Here defendant was found to have committed rape and oral copulation. Moreover, his probation reports revealed the following ‘previous history’:
In addition, defendant has appeared before the juvenile court seven times prior to 1972, and he could not adjust either in the community or home and ‘has not been able to make even minimal adjustment in the camp program and has not worked out in the placement program.’ The psychiatric diagnoses of 1969 and 1970, before the commission of the present offenses, recommended ‘(a) more restrictive institutional setting with school on the grounds as provided by the California Youth Authority will be necessary.’
Under the circumstances the court quite properly concluded that defendant would benefit by the CYA, and his commitment was valid.
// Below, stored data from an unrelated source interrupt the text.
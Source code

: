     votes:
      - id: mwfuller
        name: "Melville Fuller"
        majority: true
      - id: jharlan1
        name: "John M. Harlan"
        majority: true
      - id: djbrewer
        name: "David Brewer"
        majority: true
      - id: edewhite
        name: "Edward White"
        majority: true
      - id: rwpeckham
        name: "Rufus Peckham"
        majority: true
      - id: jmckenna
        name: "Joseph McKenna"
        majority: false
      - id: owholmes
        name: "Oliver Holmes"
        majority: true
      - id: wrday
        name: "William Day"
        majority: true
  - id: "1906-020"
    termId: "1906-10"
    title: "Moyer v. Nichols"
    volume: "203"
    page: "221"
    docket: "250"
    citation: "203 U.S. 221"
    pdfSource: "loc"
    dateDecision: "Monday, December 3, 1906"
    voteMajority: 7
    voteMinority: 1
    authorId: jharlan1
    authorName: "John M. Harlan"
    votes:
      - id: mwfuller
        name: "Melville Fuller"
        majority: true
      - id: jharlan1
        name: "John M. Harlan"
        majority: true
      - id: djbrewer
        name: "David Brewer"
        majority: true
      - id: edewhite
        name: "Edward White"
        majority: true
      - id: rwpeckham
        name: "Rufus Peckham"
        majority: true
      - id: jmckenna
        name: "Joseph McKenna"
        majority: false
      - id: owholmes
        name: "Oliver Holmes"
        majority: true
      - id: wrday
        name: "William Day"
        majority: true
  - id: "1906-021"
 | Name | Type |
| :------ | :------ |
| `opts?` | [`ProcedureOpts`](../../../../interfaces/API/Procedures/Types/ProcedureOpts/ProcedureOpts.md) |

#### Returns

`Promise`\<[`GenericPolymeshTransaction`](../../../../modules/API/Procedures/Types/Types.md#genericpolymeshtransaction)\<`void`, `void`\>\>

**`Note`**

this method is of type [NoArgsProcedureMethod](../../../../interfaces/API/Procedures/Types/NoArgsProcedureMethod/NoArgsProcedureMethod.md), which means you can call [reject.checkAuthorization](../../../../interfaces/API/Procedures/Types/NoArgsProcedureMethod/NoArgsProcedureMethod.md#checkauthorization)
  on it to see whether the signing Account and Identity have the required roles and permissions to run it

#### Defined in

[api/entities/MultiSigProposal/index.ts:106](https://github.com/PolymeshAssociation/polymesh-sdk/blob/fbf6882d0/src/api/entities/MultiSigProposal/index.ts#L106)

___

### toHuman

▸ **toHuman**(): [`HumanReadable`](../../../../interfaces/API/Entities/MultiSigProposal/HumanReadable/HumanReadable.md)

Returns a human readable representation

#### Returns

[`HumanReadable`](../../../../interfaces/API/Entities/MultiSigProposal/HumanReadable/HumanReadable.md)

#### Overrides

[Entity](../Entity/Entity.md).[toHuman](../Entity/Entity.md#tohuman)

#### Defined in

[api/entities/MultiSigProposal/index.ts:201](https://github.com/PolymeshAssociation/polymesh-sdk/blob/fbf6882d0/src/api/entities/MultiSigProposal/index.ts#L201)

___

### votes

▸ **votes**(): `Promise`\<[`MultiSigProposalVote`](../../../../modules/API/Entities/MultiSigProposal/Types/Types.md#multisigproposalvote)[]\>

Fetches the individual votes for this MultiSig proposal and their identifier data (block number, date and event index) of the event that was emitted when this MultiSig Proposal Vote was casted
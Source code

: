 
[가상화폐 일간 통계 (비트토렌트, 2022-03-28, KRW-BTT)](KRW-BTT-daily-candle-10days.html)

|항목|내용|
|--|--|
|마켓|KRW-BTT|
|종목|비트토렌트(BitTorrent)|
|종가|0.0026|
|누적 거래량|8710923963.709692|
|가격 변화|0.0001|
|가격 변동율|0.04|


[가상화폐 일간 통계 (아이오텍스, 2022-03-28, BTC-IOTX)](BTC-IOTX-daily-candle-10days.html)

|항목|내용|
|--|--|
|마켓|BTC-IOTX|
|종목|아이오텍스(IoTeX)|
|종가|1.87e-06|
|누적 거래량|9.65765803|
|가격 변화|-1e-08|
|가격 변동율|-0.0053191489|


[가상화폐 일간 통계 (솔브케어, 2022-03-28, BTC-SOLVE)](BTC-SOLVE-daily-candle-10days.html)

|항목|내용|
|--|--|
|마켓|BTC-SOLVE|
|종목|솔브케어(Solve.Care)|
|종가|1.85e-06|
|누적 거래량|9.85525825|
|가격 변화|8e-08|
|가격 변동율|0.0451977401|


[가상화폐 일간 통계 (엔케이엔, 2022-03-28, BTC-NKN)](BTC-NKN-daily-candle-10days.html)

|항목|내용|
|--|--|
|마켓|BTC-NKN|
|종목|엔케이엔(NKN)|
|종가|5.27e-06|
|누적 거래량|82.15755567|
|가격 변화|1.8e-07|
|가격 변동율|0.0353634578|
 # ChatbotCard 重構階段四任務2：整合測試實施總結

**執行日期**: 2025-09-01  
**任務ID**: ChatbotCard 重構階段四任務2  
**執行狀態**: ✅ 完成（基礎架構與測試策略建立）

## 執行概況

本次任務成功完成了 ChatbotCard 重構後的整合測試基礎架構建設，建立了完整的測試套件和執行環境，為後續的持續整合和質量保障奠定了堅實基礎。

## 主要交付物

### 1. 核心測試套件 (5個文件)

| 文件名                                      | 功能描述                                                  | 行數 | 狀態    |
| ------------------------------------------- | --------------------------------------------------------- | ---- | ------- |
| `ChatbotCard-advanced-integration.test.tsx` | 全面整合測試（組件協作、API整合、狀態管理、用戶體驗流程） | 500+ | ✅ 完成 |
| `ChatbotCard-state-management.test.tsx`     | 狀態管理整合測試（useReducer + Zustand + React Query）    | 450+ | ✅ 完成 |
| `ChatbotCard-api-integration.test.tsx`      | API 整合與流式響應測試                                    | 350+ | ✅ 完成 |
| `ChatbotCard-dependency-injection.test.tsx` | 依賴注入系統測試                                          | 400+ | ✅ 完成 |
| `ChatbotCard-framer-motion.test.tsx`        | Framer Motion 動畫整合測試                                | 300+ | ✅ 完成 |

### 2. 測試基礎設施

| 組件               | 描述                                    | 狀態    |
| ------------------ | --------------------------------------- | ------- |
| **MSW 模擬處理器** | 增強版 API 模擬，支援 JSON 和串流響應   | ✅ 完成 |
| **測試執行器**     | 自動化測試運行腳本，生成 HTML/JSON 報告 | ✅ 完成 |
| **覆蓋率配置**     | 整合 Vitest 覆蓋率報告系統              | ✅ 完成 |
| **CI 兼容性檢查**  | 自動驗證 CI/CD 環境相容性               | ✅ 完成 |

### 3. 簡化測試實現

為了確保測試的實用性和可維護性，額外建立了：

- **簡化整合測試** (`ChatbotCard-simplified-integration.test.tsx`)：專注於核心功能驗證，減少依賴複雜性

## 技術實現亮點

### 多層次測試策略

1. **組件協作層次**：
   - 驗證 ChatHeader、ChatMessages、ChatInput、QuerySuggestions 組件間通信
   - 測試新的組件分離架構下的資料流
The judgment (order of commitment) is affirmed.
1. Welfare and Institutions Code section 734 provides that: ‘No ward of the juvenile court shall be committed to the Youth Authority unless the judge of the court is fully satisfied that the mental and physical condition and qualifications of the ward are such as to render it probable that he will be benefited by the reformatory educational discipline or other treatment provided by the Youth Authority.’
HASTINGS, Associate Justice.
KAUS, P.J., and STEPHENS, J., concur.